Outra pesquisa ainda coescrita pelo Prof. Almeida, “Auditando caminhos de radicalização no YouTube”, constatou que usuários constantemente migram de conteúdo “mais suave” para mais extremos e, através da análise de dois milhões de recomendações, encontraram que conteúdo do tipo “Alt-lite” (de uma direita alternativa distanciada do conservadorismo mais popular e do nacionalismo branco da “Alt-right”) é facilmente alcançado através de canais do tipo “Dark Web Intelectual” (termo cunhado para se referir a um grupo de acadêmicos que foi popularizado através de um artigo do NYT em que descrevia “pensadores iconoclastas, renegados da academia e personalidades da mídia que tocam em tópicos controversos” – como Jordan Peterson, Ben Shapiro e Joe Rogan).


Numa terceira pesquisa, realizada pelos pesquisadores Kaiser J., Rauchfleisch A. e Córdova Y., do Berkman Klein Center de Harvard, foi encontrado que depois de usuários assistirem um vídeo de política, ou ainda entretenimento, as recomendações do YouTube favoreciam “canais de direita, cheios de conspirações como de Nando Moura”. Retomando o artigo do NYT: “o algoritmo uniu canais antes marginalizados – e daí construiu uma audiência para eles, os pesquisadores concluíram”. Obviamente, Bolsonaro estava incluso entre esses, postando desde 2012 e espalhamento as fake News mais clássicas, como a do “kit gay”.

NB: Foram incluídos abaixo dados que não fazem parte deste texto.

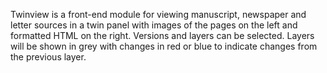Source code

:Twinview is a front-end module for viewing manuscript, newspaper and 
letter sources in a twin panel with images of the pages on the left and 
formatted HTML on the right. Versions and layers can be selected. Layers 
will be shown in grey with changes in red or blue to indicate changes 
from the previous layer.
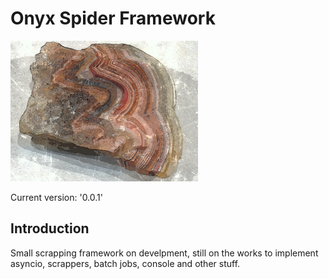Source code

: # Onyx Spider Framework

![IMAGE](/raw/onyx.jpeg)

Current version: '0.0.1' 

## Introduction

Small scrapping framework on develpment, still on the works to implement asyncio, scrappers, batch jobs, console and other stuff.


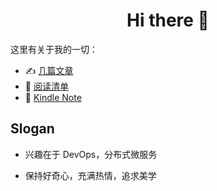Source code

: <h1 align="center">Hi there 👋 </h3>

这里有关于我的一切：

- :writing_hand: [几篇文章](https://github.com/QiaoHao9/git-blog/issues)
- :open_book: [阅读清单](https://yrfizm.notion.site/035ae3cb23844bd18d3fa14763f3fd8c)
- :scroll: [Kindle Note](https://kindle.qiaohao.me/)

## Slogan

- 兴趣在于 DevOps，分布式微服务

- 保持好奇心，充满热情，追求美学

Além disso, a matéria também menciona como a desinformação em relação ao vírus da Zika estava sendo espalhada de forma similar, como do vírus ser espalhado por vacinas ou inseticidas que serviram para espantar o inseto vetor.


Entre outras consequências, o foco do NYT foi a violência direcionada aos adversários políticos dessa direita youtuber. Entre esses, estava a antropóloga e professora da UNB, Debora Diniz, que desenvolve pesquisas sobre bioética e milita sobre questões de gênero e aborto. Após uma série de ameaças e de ser acusado por Bernardo Küster de estar envolvida em supostas conspirações da Zika, ela se viu obrigada ao exílio – e não foi a única. De acordo com os escritores da matéria: “À medida que os canais de extrema-direita e conspiração começaram a citar um ao outro, o sistema de recomendação do YouTube aprendeu a unir seus vídeos. Por mais implausível que qualquer rumor individual possa ser por conta própria, unidos, eles criam a impressão de que dezenas de fontes díspares estavam revelando a mesma verdade aterrorizante.”

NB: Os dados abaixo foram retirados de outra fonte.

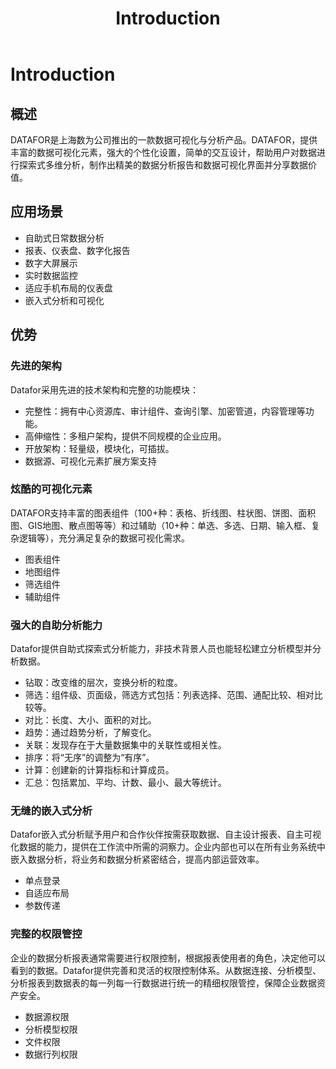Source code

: ﻿---
id: cpjj-cpjs
title: Introduction
sidebar_position: 1
---
# Introduction

## 概述

DATAFOR是上海数为公司推出的一款数据可视化与分析产品。DATAFOR，提供丰富的数据可视化元素，强大的个性化设置，简单的交互设计，帮助用户对数据进行探索式多维分析，制作出精美的数据分析报告和数据可视化界面并分享数据价值。

## 应用场景

- 自助式日常数据分析
- 报表、仪表盘、数字化报告
- 数字大屏展示
- 实时数据监控
- 适应手机布局的仪表盘
- 嵌入式分析和可视化

## 优势

### 先进的架构
Datafor采用先进的技术架构和完整的功能模块：
- 完整性：拥有中心资源库、审计组件、查询引擎、加密管道，内容管理等功能。
- 高伸缩性：多租户架构，提供不同规模的企业应用。
- 开放架构：轻量级，模块化，可插拔。
- 数据源、可视化元素扩展方案支持


### 炫酷的可视化元素

DATAFOR支持丰富的图表组件（100+种：表格、折线图、柱状图、饼图、面积图、GIS地图、散点图等等）和过辅助（10+种：单选、多选、日期、输入框、复杂逻辑等），充分满足复杂的数据可视化需求。

- 图表组件
- 地图组件
- 筛选组件
- 辅助组件


### 强大的自助分析能力
Datafor提供自助式探索式分析能力，非技术背景人员也能轻松建立分析模型并分析数据。

- 钻取：改变维的层次，变换分析的粒度。
- 筛选：组件级、页面级，筛选方式包括：列表选择、范围、通配比较、相对比较等。
- 对比：长度、大小、面积的对比。
- 趋势：通过趋势分析，了解变化。
- 关联：发现存在于大量数据集中的关联性或相关性。
- 排序：将“无序”的调整为“有序”。
- 计算：创建新的计算指标和计算成员。
- 汇总：包括累加、平均、计数、最小、最大等统计。

### 无缝的嵌入式分析
Datafor嵌入式分析赋予用户和合作伙伴按需获取数据、自主设计报表、自主可视化数据的能力，提供在工作流中所需的洞察力。企业内部也可以在所有业务系统中嵌入数据分析，将业务和数据分析紧密结合，提高内部运营效率。

- 单点登录
- 自适应布局
- 参数传递

### 完整的权限管控

企业的数据分析报表通常需要进行权限控制，根据报表使用者的角色，决定他可以看到的数据。Datafor提供完善和灵活的权限控制体系。从数据连接、分析模型、分析报表到数据表的每一列每一行数据进行统一的精细权限管控，保障企业数据资产安全。

- 数据源权限
- 分析模型权限
- 文件权限
- 数据行列权限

​Felizmente, já no ensino médio, tive professores fantásticos que guiaram a turma pelo estudo das ciências humanas e no processo eu pude aprender a desfazer certas falácias que antes me convenciam. Graças à isso, consegui escapar da espiral de "radicalização" do Youtube e possivelmente de outras redes. Mas o que a gente pode fazer sobre ela? Aqui, vou citar Rita Von Hunty em seu último vídeo: “Tempo e Atenção”.

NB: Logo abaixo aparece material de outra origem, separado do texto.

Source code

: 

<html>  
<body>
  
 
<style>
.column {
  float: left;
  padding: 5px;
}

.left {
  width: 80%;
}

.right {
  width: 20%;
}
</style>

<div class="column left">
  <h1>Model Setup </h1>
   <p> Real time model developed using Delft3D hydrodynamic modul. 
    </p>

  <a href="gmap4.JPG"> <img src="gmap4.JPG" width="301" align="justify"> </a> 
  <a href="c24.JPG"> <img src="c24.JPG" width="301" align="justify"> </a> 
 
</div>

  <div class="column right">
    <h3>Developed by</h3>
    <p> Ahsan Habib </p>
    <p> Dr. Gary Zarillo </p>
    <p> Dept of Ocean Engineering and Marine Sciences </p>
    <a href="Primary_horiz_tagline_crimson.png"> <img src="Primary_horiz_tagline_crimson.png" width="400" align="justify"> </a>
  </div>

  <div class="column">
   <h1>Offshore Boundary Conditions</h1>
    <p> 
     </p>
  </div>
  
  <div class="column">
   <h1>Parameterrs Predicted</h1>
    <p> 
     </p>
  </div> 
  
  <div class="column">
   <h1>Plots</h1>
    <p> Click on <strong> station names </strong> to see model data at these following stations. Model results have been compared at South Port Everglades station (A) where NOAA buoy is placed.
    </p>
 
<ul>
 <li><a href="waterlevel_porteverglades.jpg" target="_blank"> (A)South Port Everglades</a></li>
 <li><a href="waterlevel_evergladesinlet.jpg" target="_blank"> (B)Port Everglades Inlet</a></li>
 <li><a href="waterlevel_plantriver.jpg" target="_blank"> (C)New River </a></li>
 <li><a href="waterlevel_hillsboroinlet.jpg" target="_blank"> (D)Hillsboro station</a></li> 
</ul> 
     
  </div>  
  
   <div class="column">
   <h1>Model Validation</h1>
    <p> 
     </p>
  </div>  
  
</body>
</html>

​A regra é: "pare de fazer idiotas famosos." Essa é pessoalmente difícil, pois todas vez que vemos algum absurdo, a vontade imediata é repostar justamente falando do quão absurdo aquilo é. Mas precisamos nos lembrar que ao fazer isso, alimentamos o algoritmo para que tal conteúdo seja mais entregue às pessoas, aumentando as chances que ele chegue em alguém que dará ouvidos.


​Mas como identificar um idiota? De acordo com a Rita, precisamos procurar se aquele processo é de formação crítica. A primeira pergunta ao se deparar com o conteúdo sendo dito é: “Quem disse?”. “Se a pessoa não te informa: eu estou me referindo a esse estudo, filósofo, pesquisa, com base nos dados..., ignore.” Depois disso, a chave é buscar o contexto do que foi dito: quando, onde e para quem.

Talvez esteja aqui exposto também a minha forma de lidar com isso: pesquisas e mais pesquisas, fontes e mais fontes.


Finalmente, é óbvio que precisamos de um nível de exigência maior no que tange o debate público e político, por isso lembrem-se não trabalhem de graça para idiotas, nem os deixem famosos.